The graph of check-ins is a directed acyclic graph commonly shortened to DAG. Check-in 1 is the root of the DAG since it has no ancestors. Check-in 4 is a leaf of the DAG since it has no descendants. (We will give a more precise definition later of "leaf.")

Alas, reality often interferes with the simple linear development of a project. Suppose two programmers make independent modifications to check-in 2. After both changes are committed, the check-in graph looks like figure 2:


Figure 2

The graph in figure 2 has two leaves: check-ins 3 and 4. Check-in 2 has two children, check-ins 3 and 4. We call this state a fork.

Fossil tries to prevent forks. Suppose two programmers named Alice and Bob are each editing check-in 2 separately. Alice finishes her edits first and commits her changes, resulting in check-in 3. Later, when Bob attempts to commit his changes, fossil verifies that check-in 2 is still a leaf. Fossil sees that check-in 3 has occurred and aborts Bob's commit attempt with a message "would fork." This allows Bob to do a "fossil update" which pulls in Alice's changes, merging them into his own changes. After merging, Bob commits check-in 4 as a child of check-in 3. The result is a linear graph as shown in figure 1. This is how CVS works. This is also how fossil works in "autosync" mode.

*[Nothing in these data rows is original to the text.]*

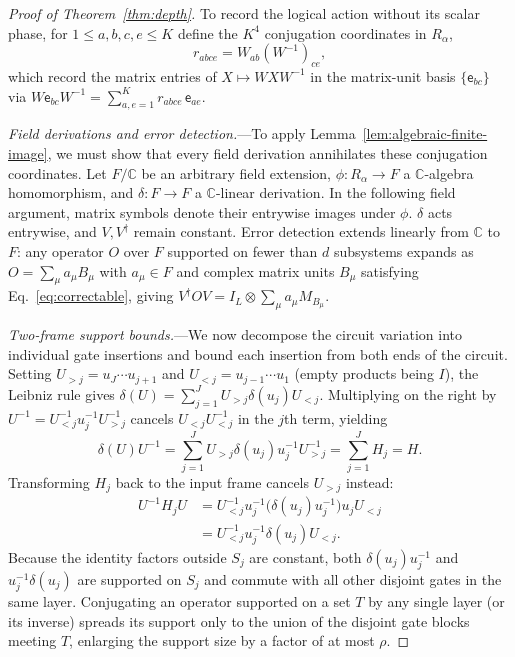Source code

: \documentclass[aps,prl,reprint,longbibliography,nofootinbib,nobibnotes]{revtex4-2}
\newcommand{\id}{I}
\begin{document}
\begin{proof}[Proof of Theorem~\ref{thm:depth}]
To record the logical action without its scalar phase, for $1\le a,b,c,e\le K$ define the $K^4$
conjugation coordinates in $R_\alpha$,
\begin{equation}\label{eq:conjugation-coordinates}
 r_{abce}=W_{ab}(W^{-1})_{ce},
\end{equation}
which record the matrix entries of $X\mapsto WXW^{-1}$ in the matrix-unit basis $\{\mathsf
e_{bc}\}$ via $W\mathsf e_{bc}W^{-1}=\sum_{a,e=1}^{K}r_{abce}\,\mathsf e_{ae}$.

\emph{Field derivations and error detection.}---To apply Lemma~\ref{lem:algebraic-finite-image}, we
must show that every field derivation annihilates these conjugation coordinates. Let $F/\mathbb C$
be an arbitrary field extension, $\phi:R_\alpha\to F$ a $\mathbb C$-algebra homomorphism, and
$\delta:F\to F$ a $\mathbb C$-linear derivation. In the following field argument, matrix symbols
denote their entrywise images under $\phi$. $\delta$ acts entrywise, and $V,V^\dagger$ remain
constant. Error detection extends linearly from $\mathbb C$ to $F$: any operator $O$ over $F$
supported on fewer than $d$ subsystems expands as $O=\sum_\mu a_\mu B_\mu$ with $a_\mu\in F$ and
complex matrix units $B_\mu$ satisfying Eq.~\eqref{eq:correctable}, giving $V^\dagger
OV=\id_L\otimes\sum_\mu a_\mu M_{B_\mu}$.

\emph{Two-frame support bounds.}---We now decompose the circuit variation into individual gate
insertions and bound each insertion from both ends of the circuit. Setting $U_{>j}=u_J\cdots
u_{j+1}$ and $U_{<j}=u_{j-1}\cdots u_1$ (empty products being $\id$), the Leibniz rule gives
$\delta(U)=\sum_{j=1}^J U_{>j}\delta(u_j)U_{<j}$. Multiplying on the right by
$U^{-1}=U_{<j}^{-1}u_j^{-1}U_{>j}^{-1}$ cancels $U_{<j}U_{<j}^{-1}$ in the $j$th term, yielding
\begin{equation}\label{eq:generator}
 \delta(U)U^{-1}=\sum_{j=1}^JU_{>j}\delta(u_j)u_j^{-1}U_{>j}^{-1}=\sum_{j=1}^J H_j=H.
\end{equation}
Transforming $H_j$ back to the input frame cancels $U_{>j}$ instead:
\[
 \begin{aligned}
 U^{-1}H_jU
 &=U_{<j}^{-1}u_j^{-1}\bigl(\delta(u_j)u_j^{-1}\bigr)u_jU_{<j}\\
 &=U_{<j}^{-1}u_j^{-1}\delta(u_j)U_{<j}.
 \end{aligned}
\]
Because the identity factors outside $S_j$ are constant, both $\delta(u_j)u_j^{-1}$ and
$u_j^{-1}\delta(u_j)$ are supported on $S_j$ and commute with all other disjoint gates in the same
layer. Conjugating an operator supported on a set $T$ by any single layer (or its inverse) spreads
its support only to the union of the disjoint gate blocks meeting $T$, enlarging the support size
by a factor of at most $\rho$.


\end{proof}
\end{document}
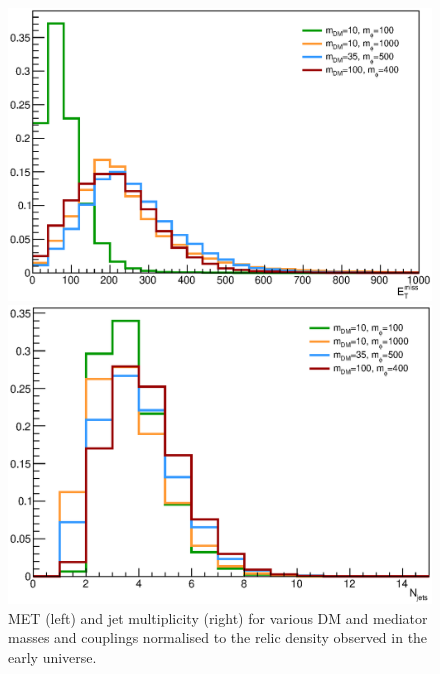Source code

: \begin{figure}[h!]
    \begin{minipage}{0.49\textwidth}
      \centering 
      \includegraphics[scale=0.32]{figures/bFDM/bfdm_relic/missing_et.eps}
    \end{minipage}
    \hfill
    \begin{minipage}{0.49\textwidth}
      \centering 
      \includegraphics[scale=0.32]{figures/bFDM/bfdm_relic/Njets.eps}
    \end{minipage}
    \caption{MET (left) and jet multiplicity (right) for various DM and mediator masses and couplings normalised to the relic density observed in the early universe. \label{fig:relic}}
\end{figure}


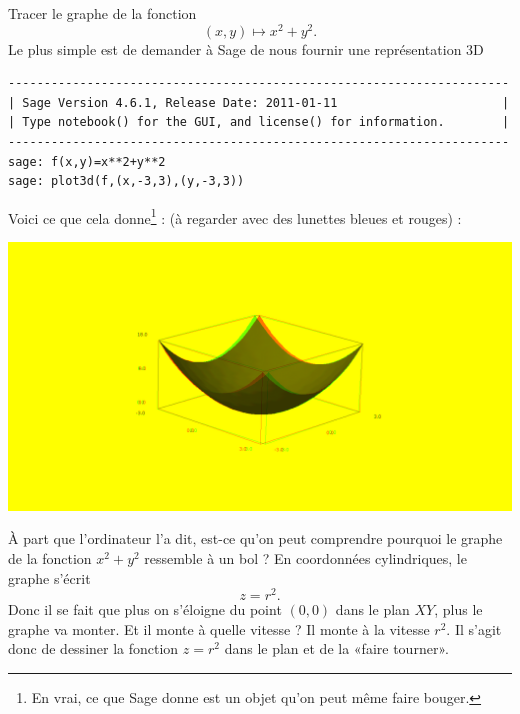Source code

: \begin{example}     \label{ExempleTroisDxxyy}

    Tracer le graphe de la fonction
    \begin{equation}
        (x,y)\mapsto x^2+y^2.
    \end{equation}
    Le plus simple est de demander à Sage de nous fournir une représentation 3D
    \begin{verbatim}
----------------------------------------------------------------------
| Sage Version 4.6.1, Release Date: 2011-01-11                       |
| Type notebook() for the GUI, and license() for information.        |
----------------------------------------------------------------------
sage: f(x,y)=x**2+y**2
sage: plot3d(f,(x,-3,3),(y,-3,3))
    \end{verbatim}

    Voici ce que cela donne\footnote{En vrai, ce que Sage donne est un objet qu'on peut même faire bouger.} : (à regarder avec des lunettes bleues et rouges) :
    \begin{center}
            \includegraphics[width=15cm]{pictures_bitmap/coupe.png}
    \end{center}
    À part que l'ordinateur l'a dit, est-ce qu'on peut comprendre pourquoi le graphe de la fonction $x^2+y^2$ ressemble à un bol ? En coordonnées cylindriques, le graphe s'écrit
    \begin{equation}
        z=r^2.
    \end{equation}
    Donc il se fait que plus on s'éloigne du point $(0,0)$ dans le plan $XY$, plus le graphe va monter. Et il monte à quelle vitesse ? Il monte à la vitesse $r^2$. Il s'agit donc de dessiner la fonction $z=r^2$ dans le plan et de la «faire tourner».

\end{example}

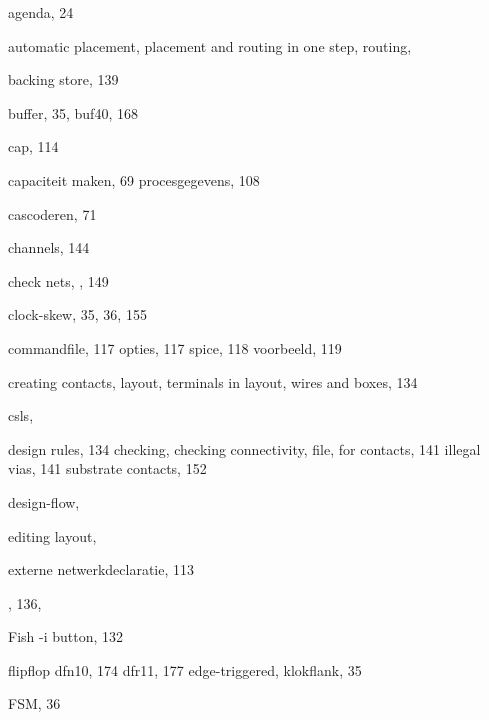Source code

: \begin{theindex}

  \item agenda, 24
  \item automatic
    \subitem placement, 
    \subitem placement and routing in one step, 
    \subitem routing, 

  \indexspace

  \item backing store, 139
  \item buffer, 35, 
    \subitem buf40, 168

  \indexspace

  \item cap, 114
  \item capaciteit
    \subitem maken, 69
    \subitem procesgegevens, 108
  \item cascoderen, 71
  \item channels, 144
  \item check nets, , 149
  \item clock-skew, 35, 36, 155
  \item commandfile, 117
    \subitem opties, 117
    \subitem spice, 118
    \subitem voorbeeld, 119
  \item creating
    \subitem contacts, 
    \subitem layout, 
    \subitem terminals in layout, 
    \subitem wires and boxes, 134
  \item csls, 

  \indexspace

  \item design rules, 134
    \subitem checking, 
    \subitem checking connectivity, 
    \subitem file, 
    \subitem for contacts, 141
    \subitem illegal vias, 141
    \subitem substrate contacts, 152
  \item design-flow, 

  \indexspace

  \item editing layout, 
  \item externe netwerkdeclaratie, 113

  \indexspace

  \item {}, 136, 
  \item Fish -i button, 132
  \item flipflop
    \subitem dfn10, 174
    \subitem dfr11, 177
    \subitem edge-triggered, 
    \subitem klokflank, 35
  \item FSM, 36


\end{theindex}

But perhaps Bob is off-network when he does his commit, so he has no way of knowing that Alice has already committed her changes. Or, it could be that Bob has turned off "autosync" mode in Fossil. Or, maybe Bob just doesn't want to merge in Alice's changes before he has saved his own, so he forces the commit to occur using the "--force" option to the fossil commit command. For any of these reasons, two commits against check-in 2 have occurred and now the DAG has two leaves.

So which version of the project is the "latest" in the sense of having the most features and the most bug fixes? When there is more than one leaf in the graph, you don't really know. So we like to have graphs with a single leaf.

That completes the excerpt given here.